My daughter fell in a play centre when she was younger and knocked out a tooth. I asked to see where she fell and I couldn't identify anything that the play centre could have done to reduce the risk. In other words I couldn't see any sign of negligence, so I just took it as kids being kids. The manager said I was the first parent who didn't make a claim for an accident like that. It's crazy that any business should be held liable for that sort of accident.


----------



## Steven Barrett (22 Jul 2021)

Purple said:


> My daughter fell in a play centre when she was younger and knocked out a tooth. I asked to see where she fell and I couldn't identify anything that the play centre could have done to reduce the risk. In other words I couldn't see any sign of negligence, so I just took it as kids being kids. The manager said I was the first parent who didn't make a claim for an accident like that.
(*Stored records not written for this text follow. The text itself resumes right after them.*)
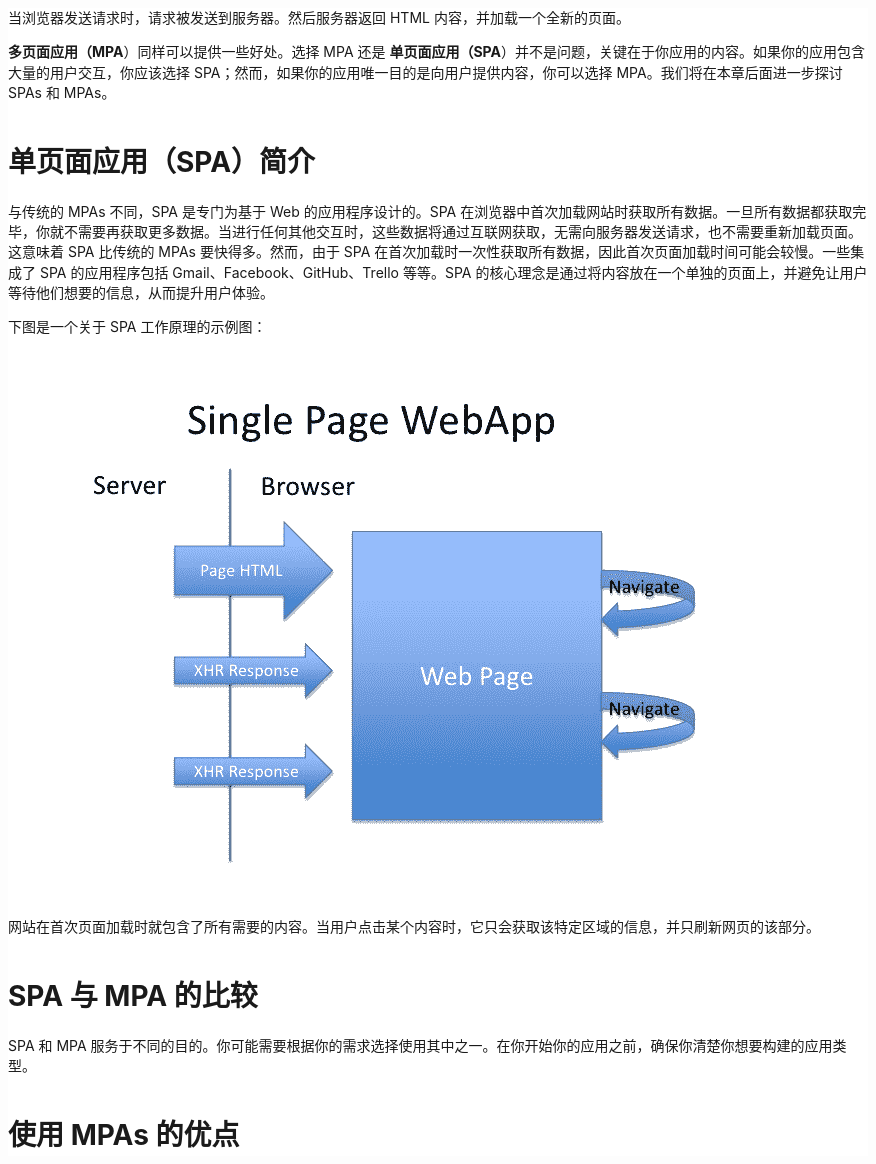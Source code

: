 当浏览器发送请求时，请求被发送到服务器。然后服务器返回 HTML 内容，并加载一个全新的页面。

**多页面应用（MPA**）同样可以提供一些好处。选择 MPA 还是 **单页面应用（SPA**）并不是问题，关键在于你应用的内容。如果你的应用包含大量的用户交互，你应该选择 SPA；然而，如果你的应用唯一目的是向用户提供内容，你可以选择 MPA。我们将在本章后面进一步探讨 SPAs 和 MPAs。

# 单页面应用（SPA）简介

与传统的 MPAs 不同，SPA 是专门为基于 Web 的应用程序设计的。SPA 在浏览器中首次加载网站时获取所有数据。一旦所有数据都获取完毕，你就不需要再获取更多数据。当进行任何其他交互时，这些数据将通过互联网获取，无需向服务器发送请求，也不需要重新加载页面。这意味着 SPA 比传统的 MPAs 要快得多。然而，由于 SPA 在首次加载时一次性获取所有数据，因此首次页面加载时间可能会较慢。一些集成了 SPA 的应用程序包括 Gmail、Facebook、GitHub、Trello 等等。SPA 的核心理念是通过将内容放在一个单独的页面上，并避免让用户等待他们想要的信息，从而提升用户体验。

下图是一个关于 SPA 工作原理的示例图：

![](img/ff9dc3a1-41a1-45fd-a694-0fd9084e8584.jpg)

网站在首次页面加载时就包含了所有需要的内容。当用户点击某个内容时，它只会获取该特定区域的信息，并只刷新网页的该部分。

# SPA 与 MPA 的比较

SPA 和 MPA 服务于不同的目的。你可能需要根据你的需求选择使用其中之一。在你开始你的应用之前，确保你清楚你想要构建的应用类型。

# 使用 MPAs 的优点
It's crazy that any business should be held liable for an accident like that.


I know someone who tripped on one of those grids that they put around trees that are planted on pathways. They are pretty standard. Their first thought was to sue to look for compensation. I got into an argument with them that maybe they should have been paying attention to where they were walking rather than looking for money. Nothing came of it in the end, a solicitor probably told them there was nothing in it for them.


----------



## odyssey06 (22 Jul 2021)

Against that in my parent's estate in Dublin the council planted trees on narrow footpaths.
Now, the roots break up the footpaths creating trip hazards.
In autumn, as the leaves and crab apples from the trees fall to the ground, you can't see what you are walking on.
If someone slips in those circumstances I would consider the council negligent.


----------



## Purple (22 Jul 2021)

odyssey06 said:


> Against that in my parent's estate in Dublin the council planted trees on narrow footpaths.
> Now, the roots break up the footpaths creating trip hazards.
> In autumn, as the leaves and crab apples from the trees fall to the ground, you can't see what you are walking on.
> If someone slips in those circumstances I would consider the council negligent.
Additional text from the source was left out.